À Senones, par Ravon, ou Raon, le 16 juin.

Mon cher ange, je ne sais si Mme  Denis a raison ou non. J’attends votre décision. Je suis un moine soumis aux ordres de mon abbé, et je n’attends que votre obédience. Je vous supplie de vouloir bien vous faire donner une ou deux lettres qui doivent m’être adressées à Plombières, vers le 20 du mois ; je me flatte que vous me manderez de les venir chercher moi-même, Savez-vous bien que je ne suis point en France, que Senones est terre d’empire, et que je ne dépends que du pape pour le spirituel ? Je lis ici, ne vous déplaise, les Pères et les Conciles. Vous me remettrez peut-être au régime de la tragédie, quand j’aurai le bonheur de vous voir. Comment vous trouvez-vous du régime des eaux, vous et Mme  d’Argental ? Faites-vous une santé vigoureuse pour une cinquantaine d’années, et puissions-nous vivre à la Fontenelle, avec un cœur un peu plus sensible que le sien ! Il serait beau de s’aimer à cent ans. Nous avons à peu près cinquante ans d’amitié sur la tête. Je me meurs d’impatience de vous voir. Je n’ai jamais eu de désirs si vifs dans ma jeunesse. Donnez-moi donc un rendez-vous à Plombières, fût-ce malgré Mme  Denis. Je tremble d’être né pour les passions malheureuses. Adieu, mon cher ange ; je volerai sous vos ailes, à vos ordres, et je me remettrai de tout à votre providence.
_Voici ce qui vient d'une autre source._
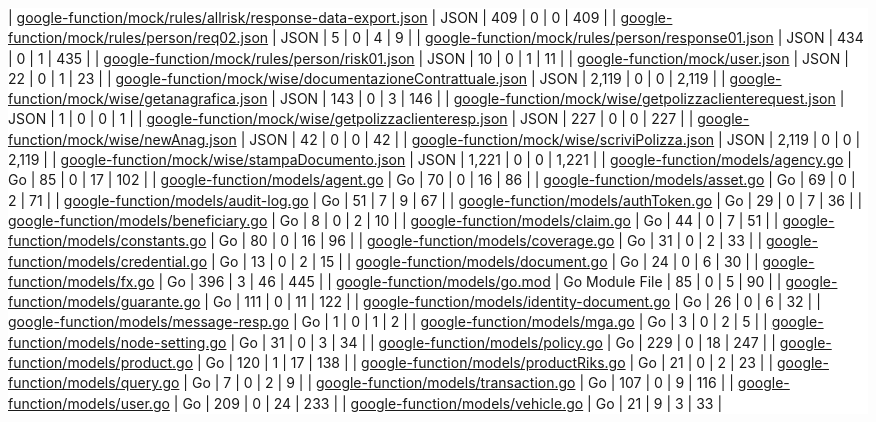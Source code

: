 | [google-function/mock/rules/allrisk/response-data-export.json](/google-function/mock/rules/allrisk/response-data-export.json) | JSON | 409 | 0 | 0 | 409 |
| [google-function/mock/rules/person/req02.json](/google-function/mock/rules/person/req02.json) | JSON | 5 | 0 | 4 | 9 |
| [google-function/mock/rules/person/response01.json](/google-function/mock/rules/person/response01.json) | JSON | 434 | 0 | 1 | 435 |
| [google-function/mock/rules/person/risk01.json](/google-function/mock/rules/person/risk01.json) | JSON | 10 | 0 | 1 | 11 |
| [google-function/mock/user.json](/google-function/mock/user.json) | JSON | 22 | 0 | 1 | 23 |
| [google-function/mock/wise/documentazioneContrattuale.json](/google-function/mock/wise/documentazioneContrattuale.json) | JSON | 2,119 | 0 | 0 | 2,119 |
| [google-function/mock/wise/getanagrafica.json](/google-function/mock/wise/getanagrafica.json) | JSON | 143 | 0 | 3 | 146 |
| [google-function/mock/wise/getpolizzaclienterequest.json](/google-function/mock/wise/getpolizzaclienterequest.json) | JSON | 1 | 0 | 0 | 1 |
| [google-function/mock/wise/getpolizzaclienteresp.json](/google-function/mock/wise/getpolizzaclienteresp.json) | JSON | 227 | 0 | 0 | 227 |
| [google-function/mock/wise/newAnag.json](/google-function/mock/wise/newAnag.json) | JSON | 42 | 0 | 0 | 42 |
| [google-function/mock/wise/scriviPolizza.json](/google-function/mock/wise/scriviPolizza.json) | JSON | 2,119 | 0 | 0 | 2,119 |
| [google-function/mock/wise/stampaDocumento.json](/google-function/mock/wise/stampaDocumento.json) | JSON | 1,221 | 0 | 0 | 1,221 |
| [google-function/models/agency.go](/google-function/models/agency.go) | Go | 85 | 0 | 17 | 102 |
| [google-function/models/agent.go](/google-function/models/agent.go) | Go | 70 | 0 | 16 | 86 |
| [google-function/models/asset.go](/google-function/models/asset.go) | Go | 69 | 0 | 2 | 71 |
| [google-function/models/audit-log.go](/google-function/models/audit-log.go) | Go | 51 | 7 | 9 | 67 |
| [google-function/models/authToken.go](/google-function/models/authToken.go) | Go | 29 | 0 | 7 | 36 |
| [google-function/models/beneficiary.go](/google-function/models/beneficiary.go) | Go | 8 | 0 | 2 | 10 |
| [google-function/models/claim.go](/google-function/models/claim.go) | Go | 44 | 0 | 7 | 51 |
| [google-function/models/constants.go](/google-function/models/constants.go) | Go | 80 | 0 | 16 | 96 |
| [google-function/models/coverage.go](/google-function/models/coverage.go) | Go | 31 | 0 | 2 | 33 |
| [google-function/models/credential.go](/google-function/models/credential.go) | Go | 13 | 0 | 2 | 15 |
| [google-function/models/document.go](/google-function/models/document.go) | Go | 24 | 0 | 6 | 30 |
| [google-function/models/fx.go](/google-function/models/fx.go) | Go | 396 | 3 | 46 | 445 |
| [google-function/models/go.mod](/google-function/models/go.mod) | Go Module File | 85 | 0 | 5 | 90 |
| [google-function/models/guarante.go](/google-function/models/guarante.go) | Go | 111 | 0 | 11 | 122 |
| [google-function/models/identity-document.go](/google-function/models/identity-document.go) | Go | 26 | 0 | 6 | 32 |
| [google-function/models/message-resp.go](/google-function/models/message-resp.go) | Go | 1 | 0 | 1 | 2 |
| [google-function/models/mga.go](/google-function/models/mga.go) | Go | 3 | 0 | 2 | 5 |
| [google-function/models/node-setting.go](/google-function/models/node-setting.go) | Go | 31 | 0 | 3 | 34 |
| [google-function/models/policy.go](/google-function/models/policy.go) | Go | 229 | 0 | 18 | 247 |
| [google-function/models/product.go](/google-function/models/product.go) | Go | 120 | 1 | 17 | 138 |
| [google-function/models/productRiks.go](/google-function/models/productRiks.go) | Go | 21 | 0 | 2 | 23 |
| [google-function/models/query.go](/google-function/models/query.go) | Go | 7 | 0 | 2 | 9 |
| [google-function/models/transaction.go](/google-function/models/transaction.go) | Go | 107 | 0 | 9 | 116 |
| [google-function/models/user.go](/google-function/models/user.go) | Go | 209 | 0 | 24 | 233 |
| [google-function/models/vehicle.go](/google-function/models/vehicle.go) | Go | 21 | 9 | 3 | 33 |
2752. — À M. LE COMTE D’ARGENTAL.
À Senones, par Raon, le 20 juin.

Vous me laissez faire, mon cher et respectable ami, un long noviciat dans ma Thébaïde. Voici la troisième lettre que je vous écris. Je n’ai de nouvelles ni de vous ni de Mme  Denis. Elle m’a mandé que vous m’avertiriez du temps où je dois venir vous trouver ; mon cœur n’avait pas besoin de ses avertissements pour être à vos ordres. Je ne suis parti que pour venir vous voir, et voici à moitié chemin, sans savoir encore si je dois avancer. Je vous ai supplié de vouloir bien vous informer d’un paquet de lettres qu’on m’a adressé à Plombières, où je devrais être. J’écris[1] au maître de la poste de Remiremont pour en savoir des nou-

  1. Cette lettre n’est point imprimée.